Changes from version 1.0
------------------------

The biggest changes between 1.0 and 2.0 are in the syntax used for
constructing queries.  The first iteration of peewee I threw up on github
was about 600 lines.  I was passing around strings and dictionaries and
as time went on and I added features, those strings turned into tuples and
objects.  This meant, though, that I needed code to handle all the possible
ways of expressing something.  Look at the code for `parse_select <https://gist.github.com/a957dbbff0310fd88d5c>`_.

I learned a valuable lesson:  keep data in datastructures until the
*absolute* last second.

With the benefit of hindsight and experience, I decided to rewrite and unify
the API a bit.  The result is a tradeoff.  The newer syntax may be a bit more
verbose at times, but at least it will be consistent.

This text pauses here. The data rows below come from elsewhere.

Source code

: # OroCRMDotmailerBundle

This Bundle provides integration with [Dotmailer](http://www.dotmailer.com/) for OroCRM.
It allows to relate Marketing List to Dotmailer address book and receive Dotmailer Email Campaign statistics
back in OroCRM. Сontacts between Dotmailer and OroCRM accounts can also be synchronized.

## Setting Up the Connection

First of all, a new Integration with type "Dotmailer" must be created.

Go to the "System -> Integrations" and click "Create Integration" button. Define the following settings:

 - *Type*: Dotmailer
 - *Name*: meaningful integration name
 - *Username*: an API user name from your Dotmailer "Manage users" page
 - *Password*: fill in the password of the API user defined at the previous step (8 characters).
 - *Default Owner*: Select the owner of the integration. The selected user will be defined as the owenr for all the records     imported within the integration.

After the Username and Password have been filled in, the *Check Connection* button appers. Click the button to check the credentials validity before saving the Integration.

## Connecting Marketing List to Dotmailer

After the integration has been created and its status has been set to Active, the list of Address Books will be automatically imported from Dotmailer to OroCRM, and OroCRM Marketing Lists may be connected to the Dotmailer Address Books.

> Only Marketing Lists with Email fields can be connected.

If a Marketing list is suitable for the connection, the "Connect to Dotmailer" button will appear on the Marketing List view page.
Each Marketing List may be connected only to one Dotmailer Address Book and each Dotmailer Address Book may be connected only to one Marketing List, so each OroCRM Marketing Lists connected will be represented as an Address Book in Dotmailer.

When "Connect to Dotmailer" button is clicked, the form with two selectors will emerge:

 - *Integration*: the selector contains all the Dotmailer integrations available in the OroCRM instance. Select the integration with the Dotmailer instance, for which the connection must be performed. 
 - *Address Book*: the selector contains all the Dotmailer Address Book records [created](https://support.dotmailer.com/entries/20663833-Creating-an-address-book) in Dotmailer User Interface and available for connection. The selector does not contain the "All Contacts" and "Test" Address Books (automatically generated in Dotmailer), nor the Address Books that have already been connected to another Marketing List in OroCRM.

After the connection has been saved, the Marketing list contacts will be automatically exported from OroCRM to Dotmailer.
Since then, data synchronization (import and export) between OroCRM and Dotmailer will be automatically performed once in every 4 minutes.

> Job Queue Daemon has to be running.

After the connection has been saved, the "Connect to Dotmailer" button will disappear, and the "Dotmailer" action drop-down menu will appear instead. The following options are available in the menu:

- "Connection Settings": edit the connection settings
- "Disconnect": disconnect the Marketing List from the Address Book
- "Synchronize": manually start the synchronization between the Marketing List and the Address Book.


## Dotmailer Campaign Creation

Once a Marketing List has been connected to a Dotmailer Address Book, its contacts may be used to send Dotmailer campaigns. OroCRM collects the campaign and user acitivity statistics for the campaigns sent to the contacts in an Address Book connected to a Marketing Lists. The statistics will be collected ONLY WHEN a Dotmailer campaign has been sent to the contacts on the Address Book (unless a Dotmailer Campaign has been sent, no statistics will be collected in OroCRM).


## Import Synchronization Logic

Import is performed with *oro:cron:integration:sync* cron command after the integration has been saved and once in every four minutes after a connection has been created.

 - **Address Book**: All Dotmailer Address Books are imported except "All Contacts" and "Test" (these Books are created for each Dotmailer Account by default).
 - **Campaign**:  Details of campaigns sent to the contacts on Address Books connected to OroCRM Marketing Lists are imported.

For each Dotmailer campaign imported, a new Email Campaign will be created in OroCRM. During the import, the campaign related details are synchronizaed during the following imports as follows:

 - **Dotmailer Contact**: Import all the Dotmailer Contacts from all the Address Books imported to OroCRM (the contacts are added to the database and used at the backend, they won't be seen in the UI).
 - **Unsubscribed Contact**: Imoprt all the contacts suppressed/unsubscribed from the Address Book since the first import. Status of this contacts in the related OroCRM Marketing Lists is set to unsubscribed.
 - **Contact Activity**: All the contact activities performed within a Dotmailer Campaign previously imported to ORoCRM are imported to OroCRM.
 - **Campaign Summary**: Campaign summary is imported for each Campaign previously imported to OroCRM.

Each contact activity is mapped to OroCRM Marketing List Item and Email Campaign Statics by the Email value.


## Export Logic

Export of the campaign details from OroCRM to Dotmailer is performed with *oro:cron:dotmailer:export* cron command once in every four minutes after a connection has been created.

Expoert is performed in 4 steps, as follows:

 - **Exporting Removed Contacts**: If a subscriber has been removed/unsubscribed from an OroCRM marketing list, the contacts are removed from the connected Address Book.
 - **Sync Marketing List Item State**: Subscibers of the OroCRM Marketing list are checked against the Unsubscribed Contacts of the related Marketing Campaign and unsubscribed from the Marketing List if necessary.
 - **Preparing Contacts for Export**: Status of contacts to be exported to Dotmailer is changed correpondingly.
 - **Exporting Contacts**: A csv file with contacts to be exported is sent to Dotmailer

Since seeing is believing, I will show some side-by-side comparisons.  Let's
pretend we're using the models from the cookbook, good ol' user and tweet:

.. code-block:: python

    class User(Model):
        username = CharField()

    class Tweet(Model):
        user = ForeignKeyField(User, related_name='tweets')
        message = TextField()
        created_date = DateTimeField(default=datetime.datetime.now)
        is_published = BooleanField(default=True)

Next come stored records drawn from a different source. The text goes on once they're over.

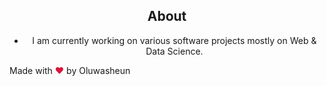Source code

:<body id="body-m">
  
<h2 style="text-align: center;">About</h2>
<ul class="the-list" style="text-align: center;">
<li>I am currently working on various software projects mostly on Web &amp; Data Science. </li>
</ul>
<footer class="">
<p class="note">Made with <span style="color:crimson !important;">❤</span> by Oluwasheun</p>
</footer>


</body>
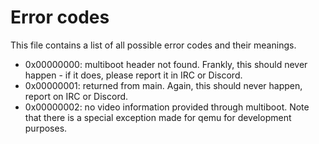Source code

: # Error codes

This file contains a list of all possible error codes and their meanings.

* 0x00000000: multiboot header not found. Frankly, this should never happen - if
it does, please report it in IRC or Discord.
* 0x00000001: returned from main. Again, this should never happen, report on IRC
or Discord.
* 0x00000002: no video information provided through multiboot. Note that there
is a special exception made for qemu for development purposes.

Get me a list of all tweets by a user named "charlie":

.. code-block:: python

    # 1.0
    Tweet.select().join(User).where(username='charlie')

    # 2.0
    Tweet.select().join(User).where(User.username == 'charlie')

Get me a list of tweets ordered by the authors username, then newest to oldest:

.. code-block:: python

    # 1.0 -- this is one where there are like 10 ways to express it
    Tweet.select().join(User).order_by('username', (Tweet, 'created_date', 'desc'))

    # 2.0
    Tweet.select().join(User).order_by(User.username, Tweet.created_date.desc())

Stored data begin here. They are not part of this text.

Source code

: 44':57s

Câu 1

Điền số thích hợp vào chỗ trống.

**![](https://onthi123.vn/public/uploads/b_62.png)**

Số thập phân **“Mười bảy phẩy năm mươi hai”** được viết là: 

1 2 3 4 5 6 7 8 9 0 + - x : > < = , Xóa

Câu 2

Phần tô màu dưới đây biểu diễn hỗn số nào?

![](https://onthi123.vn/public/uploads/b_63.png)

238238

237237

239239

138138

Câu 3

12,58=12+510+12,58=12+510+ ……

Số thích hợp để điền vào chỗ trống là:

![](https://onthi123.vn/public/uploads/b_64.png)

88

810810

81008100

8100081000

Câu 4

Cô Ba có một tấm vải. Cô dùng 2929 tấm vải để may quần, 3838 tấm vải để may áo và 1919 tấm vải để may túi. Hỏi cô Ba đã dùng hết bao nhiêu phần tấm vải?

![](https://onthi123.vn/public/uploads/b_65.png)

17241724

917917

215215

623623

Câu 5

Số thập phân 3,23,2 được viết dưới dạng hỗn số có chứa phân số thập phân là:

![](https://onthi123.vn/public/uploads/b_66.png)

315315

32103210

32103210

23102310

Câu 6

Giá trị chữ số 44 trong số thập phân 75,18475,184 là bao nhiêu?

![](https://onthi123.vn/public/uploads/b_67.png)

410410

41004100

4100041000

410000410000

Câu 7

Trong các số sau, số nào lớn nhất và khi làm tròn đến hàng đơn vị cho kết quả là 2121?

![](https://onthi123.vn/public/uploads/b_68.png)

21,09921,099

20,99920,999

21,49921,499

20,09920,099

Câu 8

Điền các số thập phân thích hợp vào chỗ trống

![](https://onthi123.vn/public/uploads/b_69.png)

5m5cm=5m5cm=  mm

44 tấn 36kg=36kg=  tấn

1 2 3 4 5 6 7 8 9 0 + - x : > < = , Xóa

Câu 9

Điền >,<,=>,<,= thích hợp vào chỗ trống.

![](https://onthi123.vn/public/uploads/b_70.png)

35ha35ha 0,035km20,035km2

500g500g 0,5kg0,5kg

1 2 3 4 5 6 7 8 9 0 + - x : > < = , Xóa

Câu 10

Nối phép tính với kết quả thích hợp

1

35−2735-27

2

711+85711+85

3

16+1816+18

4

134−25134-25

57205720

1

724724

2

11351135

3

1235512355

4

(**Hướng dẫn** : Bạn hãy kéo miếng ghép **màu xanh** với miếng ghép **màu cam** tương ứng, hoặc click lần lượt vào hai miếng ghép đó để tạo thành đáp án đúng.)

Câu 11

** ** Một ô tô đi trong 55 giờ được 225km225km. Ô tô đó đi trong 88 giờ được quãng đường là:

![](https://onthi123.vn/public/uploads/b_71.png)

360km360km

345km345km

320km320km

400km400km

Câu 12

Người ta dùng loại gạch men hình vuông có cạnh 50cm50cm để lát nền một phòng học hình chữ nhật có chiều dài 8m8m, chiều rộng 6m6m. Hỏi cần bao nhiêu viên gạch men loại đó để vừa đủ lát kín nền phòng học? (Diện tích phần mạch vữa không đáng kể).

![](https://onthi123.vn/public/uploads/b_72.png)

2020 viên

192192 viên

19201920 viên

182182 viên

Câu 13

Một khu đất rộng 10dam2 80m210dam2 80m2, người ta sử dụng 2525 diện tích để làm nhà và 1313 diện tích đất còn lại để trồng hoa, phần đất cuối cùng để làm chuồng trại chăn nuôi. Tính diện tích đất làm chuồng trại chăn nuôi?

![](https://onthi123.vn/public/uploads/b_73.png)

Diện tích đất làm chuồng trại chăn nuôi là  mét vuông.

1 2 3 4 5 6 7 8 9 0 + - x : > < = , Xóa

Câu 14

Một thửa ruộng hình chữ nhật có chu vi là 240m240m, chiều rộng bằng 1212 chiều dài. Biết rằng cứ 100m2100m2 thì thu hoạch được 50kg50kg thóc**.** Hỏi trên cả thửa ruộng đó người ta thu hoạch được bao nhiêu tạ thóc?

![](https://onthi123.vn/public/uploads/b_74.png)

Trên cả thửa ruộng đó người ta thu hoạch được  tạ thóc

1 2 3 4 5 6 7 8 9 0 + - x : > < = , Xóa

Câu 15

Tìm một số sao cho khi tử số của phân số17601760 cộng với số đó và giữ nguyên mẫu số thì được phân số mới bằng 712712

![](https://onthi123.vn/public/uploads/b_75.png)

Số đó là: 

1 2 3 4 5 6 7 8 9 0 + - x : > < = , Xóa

Get me a list of tweets created by users named "charlie" or "peewee herman", and
which were created in the last week.

.. code-block:: python

    last_week = datetime.datetime.now() - datetime.timedelta(days=7)

    # 1.0
    Tweet.select().where(created_date__gt=last_week).join(User).where(
        Q(username='charlie') | Q(username='peewee herman')
    )

    # 2.0
    Tweet.select().join(User).where((Tweet.created_date > last_week) & (
        (User.username == 'charlie') | (User.username == 'peewee herman')
    ))

Get me a list of users and when they last tweeted (if ever):

.. code-block:: python

    # 1.0
    User.select({
        User: ['*'],
        Tweet: [Max('created_date', 'last_date')]
    }).join(Tweet, 'LEFT OUTER').group_by(User)

    # 2.0
    User.select(
        User, fn.Max(Tweet.created_date).alias('last_date')
    ).join(Tweet, JOIN_LEFT_OUTER).group_by(User)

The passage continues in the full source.